> Information supplied:
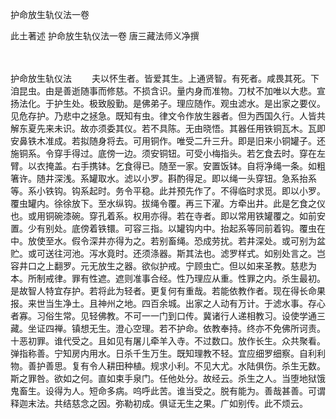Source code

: 护命放生轨仪法一卷


此土著述
护命放生轨仪法一卷
唐三藏法师义净撰


　　

护命放生轨仪法
　　夫以怀生者。皆爱其生。上通贤智。有死者。咸畏其死。下洎昆虫。由是善逝随事而修慈。不损含识。量内身而准物。刀杖不加唯以大悲。宣扬法化。于护生处。极致殷勤。是佛弟子。理应随作。观虫滤水。是出家之要仪。见危存护。乃悲中之拯急。既知有虫。律文令作放生器者。但为西国久行。人皆共解东夏先来未识。故亦须委其仪。若不具陈。无由晓悟。其器任用铁铜瓦木。瓦即安鼻铁木准成。若拟随身将去。可用铜作。唯受二升三升。即是旧来小铜罐子。还施铜系。令穿手得过。底傍一边。须安铜钮。可受小梅指头。若乞食去时。穿在左臂。以衣掩盖。右手携钵。乞食得已。随至一家。安置饭钵。自将净绳一条。如粗箸许。随井深浅。系罐取水。滤以小罗。斟酌得足。即以绳一头穿钮。急系抬系等。系小铁钩。钩系起时。务令平稳。此并预先作了。不得临时求觅。即以小罗。覆虫罐内。徐徐放下。至水纵钩。拔绳令覆。再三下濯。方牵出井。此是乞食之仪也。或用铜碗漆碗。穿孔着系。权用亦得。若在寺者。即以常用铁罐覆之。如前安置。少有别处。底傍着铁镮。可容三指。以罐钩内中。抬起系等同前着钩。覆虫在中。放使至水。假令深井亦得为之。若别畜绳。恐成劳扰。若井深处。或可别为盆贮。或可送往河池。泻水竟时。还须涤器。斯其法也。滤罗样式。如别处言之。岂容井口之上翻罗。元无放生之器。欲似护戒。宁顾虫亡。但以如来圣教。慈悲为本。所制戒律。罪有性遮。遮则准事合经。性乃理应从重。性罪之内。杀生最初。是故智人特宜存护。若将此为轻者。更复何有重哉。若能依教作者。现在得长命果报。来世当生净土。且神州之地。四百余城。出家之人动有万计。于滤水事。存心者寡。习俗生常。见轻佛教。不可一一门到口传。冀诸行人递相教习。设使学通三藏。坐证四禅。镇想无生。澄心空理。若不护命。依教奉持。终亦不免佛所诃责。十恶初罪。谁代受之。且如见有屠儿牵羊入寺。不过数口。放作长生。众共聚看。弹指称善。宁知房内用水。日杀千生万生。既知理教不轻。宜应细罗细察。自利利物。善护善思。复有令人耕田种植。规求小利。不见大尤。水陆俱伤。杀生无数。斯之罪咎。欲如之何。直如束手泉门。任他处分。故经云。杀生之人。当堕地狱饿鬼畜生。设得为人。短命多病。呜呼此苦。谁当受之。脱有能为。善哉甚善。可谓释迦末法。共结慈念之因。弥勒初成。俱证无生之果。广如别传。此不烦云。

> What is expected: In the printed copy, the material above must appear unchanged and without its pictures.

> Response below:
Source code

: 护命放生轨仪法一卷


此土著述
护命放生轨仪法一卷
唐三藏法师义净撰


　　

护命放生轨仪法
　　夫以怀生者。皆爱其生。上通贤智。有死者。咸畏其死。下洎昆虫。由是善逝随事而修慈。不损含识。量内身而准物。刀杖不加唯以大悲。宣扬法化。于护生处。极致殷勤。是佛弟子。理应随作。观虫滤水。是出家之要仪。见危存护。乃悲中之拯急。既知有虫。律文令作放生器者。但为西国久行。人皆共解东夏先来未识。故亦须委其仪。若不具陈。无由晓悟。其器任用铁铜瓦木。瓦即安鼻铁木准成。若拟随身将去。可用铜作。唯受二升三升。即是旧来小铜罐子。还施铜系。令穿手得过。底傍一边。须安铜钮。可受小梅指头。若乞食去时。穿在左臂。以衣掩盖。右手携钵。乞食得已。随至一家。安置饭钵。自将净绳一条。如粗箸许。随井深浅。系罐取水。滤以小罗。斟酌得足。即以绳一头穿钮。急系抬系等。系小铁钩。钩系起时。务令平稳。此并预先作了。不得临时求觅。即以小罗。覆虫罐内。徐徐放下。至水纵钩。拔绳令覆。再三下濯。方牵出井。此是乞食之仪也。或用铜碗漆碗。穿孔着系。权用亦得。若在寺者。即以常用铁罐覆之。如前安置。少有别处。底傍着铁镮。可容三指。以罐钩内中。抬起系等同前着钩。覆虫在中。放使至水。假令深井亦得为之。若别畜绳。恐成劳扰。若井深处。或可别为盆贮。或可送往河池。泻水竟时。还须涤器。斯其法也。滤罗样式。如别处言之。岂容井口之上翻罗。元无放生之器。欲似护戒。宁顾虫亡。但以如来圣教。慈悲为本。所制戒律。罪有性遮。遮则准事合经。性乃理应从重。性罪之内。杀生最初。是故智人特宜存护。若将此为轻者。更复何有重哉。若能依教作者。现在得长命果报。来世当生净土。且神州之地。四百余城。出家之人动有万计。于滤水事。存心者寡。习俗生常。见轻佛教。不可一一门到口传。冀诸行人递相教习。设使学通三藏。坐证四禅。镇想无生。澄心空理。若不护命。依教奉持。终亦不免佛所诃责。十恶初罪。谁代受之。且如见有屠儿牵羊入寺。不过数口。放作长生。众共聚看。弹指称善。宁知房内用水。日杀千生万生。既知理教不轻。宜应细罗细察。自利利物。善护善思。复有令人耕田种植。规求小利。不见大尤。水陆俱伤。杀生无数。斯之罪咎。欲如之何。直如束手泉门。任他处分。故经云。杀生之人。当堕地狱饿鬼畜生。设得为人。短命多病。呜呼此苦。谁当受之。脱有能为。善哉甚善。可谓释迦末法。共结慈念之因。弥勒初成。俱证无生之果。广如别传。此不烦云。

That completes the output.